==== ENTRIES SUPPLIED

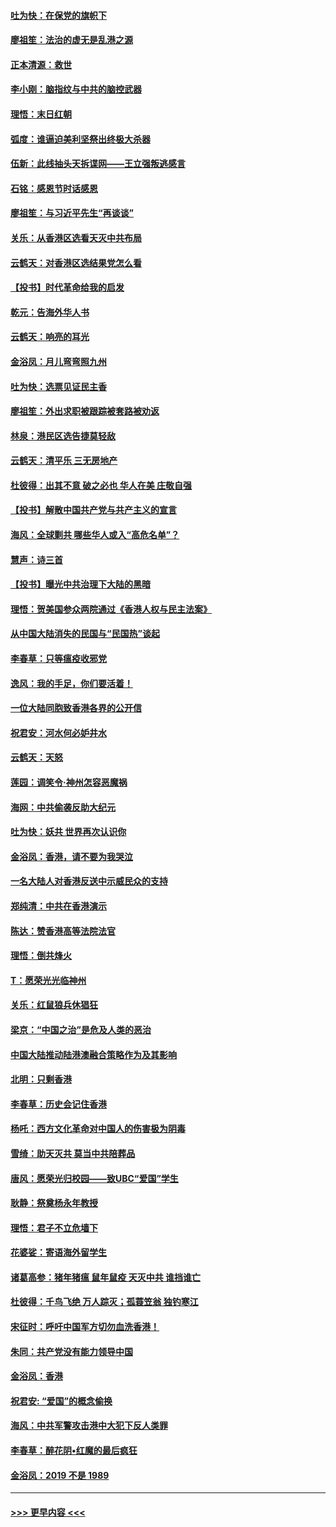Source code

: #### [吐为快：在保党的旗帜下](../pages/nsc993/n11691188.md?t=11301911) 
#### [廖祖笙：法治的虚无是乱港之源](../pages/nsc993/n11690605.md?t=11301911) 
#### [正本清源：救世](../pages/nsc993/n11689134.md?t=11301911) 
#### [李小刚：脑指纹与中共的脑控武器](../pages/nsc993/n11688900.md?t=11301911) 
#### [理悟：末日红朝](../pages/nsc993/n11688829.md?t=11301911) 
#### [弧度：谁逼迫美利坚祭出终极大杀器](../pages/nsc993/n11688735.md?t=11301911) 
#### [伍新：此线抽头天拆谍网——王立强叛逃感言](../pages/nsc993/n11687981.md?t=11301911) 
#### [石铭：感恩节时话感恩](../pages/nsc993/n11687568.md?t=11301911) 
#### [廖祖笙：与习近平先生“再谈谈”](../pages/nsc993/n11687005.md?t=11301911) 
#### [关乐：从香港区选看天灭中共布局](../pages/nsc993/n11686647.md?t=11301911) 
#### [云鹤天：对香港区选结果党怎么看](../pages/nsc993/n11686216.md?t=11301911) 
#### [【投书】时代革命给我的启发](../pages/nsc993/n11684287.md?t=11301911) 
#### [乾元：告海外华人书](../pages/nsc993/n11684044.md?t=11301911) 
#### [云鹤天：响亮的耳光](../pages/nsc993/n11684254.md?t=11301911) 
#### [金浴凤：月儿弯弯照九州](../pages/nsc993/n11684231.md?t=11301911) 
#### [吐为快：选票见证民主香](../pages/nsc993/n11684206.md?t=11301911) 
#### [廖祖笙：外出求职被跟踪被套路被劝返](../pages/nsc993/n11683874.md?t=11301911) 
#### [林泉：港民区选告捷莫轻敌](../pages/nsc993/n11683930.md?t=11301911) 
#### [云鹤天：清平乐 三无房地产](../pages/nsc993/n11681521.md?t=11301911) 
#### [杜彼得：出其不意 破之必也 华人在美 庄敬自强](../pages/nsc993/n11679554.md?t=11301911) 
#### [【投书】解散中国共产党与共产主义的宣言](../pages/nsc993/n11679177.md?t=11301911) 
#### [海风：全球剿共 哪些华人或入“高危名单”？](../pages/nsc993/n11678617.md?t=11301911) 
#### [慧声：诗三首](../pages/nsc993/n11678848.md?t=11301911) 
#### [【投书】曝光中共治理下大陆的黑暗](../pages/nsc993/n11678674.md?t=11301911) 
#### [理悟：贺美国参众两院通过《香港人权与民主法案》](../pages/nsc993/n11678104.md?t=11301911) 
#### [从中国大陆消失的民国与“民国热”谈起](../pages/nsc993/n11678075.md?t=11301911) 
#### [李春草：只等瘟疫收邪党](../pages/nsc993/n11677308.md?t=11301911) 
#### [逸风：我的手足，你们要活着！](../pages/nsc993/n11676352.md?t=11301911) 
#### [一位大陆同胞致香港各界的公开信](../pages/nsc993/n11675761.md?t=11301911) 
#### [祝君安：河水何必妒井水](../pages/nsc993/n11675746.md?t=11301911) 
#### [云鹤天：天怒](../pages/nsc993/n11675718.md?t=11301911) 
#### [莲园：调笑令‧神州怎容恶魔祸](../pages/nsc993/n11675648.md?t=11301911) 
#### [海网：中共偷袭反助大纪元](../pages/nsc993/n11673515.md?t=11301911) 
#### [吐为快：妖共 世界再次认识你](../pages/nsc993/n11673506.md?t=11301911) 
#### [金浴凤：香港，请不要为我哭泣](../pages/nsc993/n11673248.md?t=11301911) 
#### [一名大陆人对香港反送中示威民众的支持](../pages/nsc993/n11672615.md?t=11301911) 
#### [郑纯清：中共在香港演示](../pages/nsc993/n11670539.md?t=11301911) 
#### [陈达：赞香港高等法院法官](../pages/nsc993/n11669542.md?t=11301911) 
#### [理悟：倒共烽火](../pages/nsc993/n11668844.md?t=11301911) 
#### [T：愿荣光光临神州](../pages/nsc993/n11668421.md?t=11301911) 
#### [关乐：红鼠狼兵休猖狂](../pages/nsc993/n11668378.md?t=11301911) 
#### [梁京：“中国之治”是危及人类的恶治](../pages/nsc993/n11668328.md?t=11301911) 
#### [中国大陆推动陆港澳融合策略作为及其影响](../pages/nsc993/n11668157.md?t=11301911) 
#### [北明：只剩香港](../pages/nsc993/n11668002.md?t=11301911) 
#### [李春草：历史会记住香港](../pages/nsc993/n11667927.md?t=11301911) 
#### [杨吒：西方文化革命对中国人的伤害极为阴毒](../pages/nsc993/n11664521.md?t=11301911) 
#### [雪绮：助天灭共 莫当中共陪葬品](../pages/nsc993/n11662650.md?t=11301911) 
#### [唐风：愿荣光归校园——致UBC“爱国”学生](../pages/nsc993/n11662194.md?t=11301911) 
#### [耿静：祭奠杨永年教授](../pages/nsc993/n11662514.md?t=11301911) 
#### [理悟：君子不立危墙下](../pages/nsc993/n11662172.md?t=11301911) 
#### [花婆娑：寄语海外留学生](../pages/nsc993/n11662121.md?t=11301911) 
#### [诸葛高参：猪年猪瘟 鼠年鼠疫 天灭中共 谁挡谁亡](../pages/nsc993/n11661980.md?t=11301911) 
#### [杜彼得：千鸟飞绝 万人踪灭；孤蓑笠翁 独钓寒江](../pages/nsc993/n11661170.md?t=11301911) 
#### [宋征时：呼吁中国军方切勿血洗香港！](../pages/nsc993/n11415318.md?t=11301911) 
#### [朱同：共产党没有能力领导中国](../pages/nsc993/n11660421.md?t=11301911) 
#### [金浴凤：香港](../pages/nsc993/n11660419.md?t=11301911) 
#### [祝君安: “爱国”的概念偷换](../pages/nsc993/n11659706.md?t=11301911) 
#### [海风：中共军警攻击港中大犯下反人类罪](../pages/nsc993/n11659632.md?t=11301911) 
#### [李春草：醉花阴•红魔的最后疯狂](../pages/nsc993/n11659287.md?t=11301911) 
#### [金浴凤：2019 不是 1989](../pages/nsc993/n11657663.md?t=11301911) 

----
#### [ >>> 更早内容 <<< ](../indexes/nsc993-earlier.md)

========

Copy, word for word, the entries above from the first line to the line that holds "#### [李小刚：脑指纹与". Drop the pictures.

Source code

: #### [吐为快：在保党的旗帜下](../pages/nsc993/n11691188.md?t=11301911) 
#### [廖祖笙：法治的虚无是乱港之源](../pages/nsc993/n11690605.md?t=11301911) 
#### [正本清源：救世](../pages/nsc993/n11689134.md?t=11301911) 
#### [李小刚：脑指纹与中共的脑控武器](../pages/nsc993/n11688900.md?t=11301911) 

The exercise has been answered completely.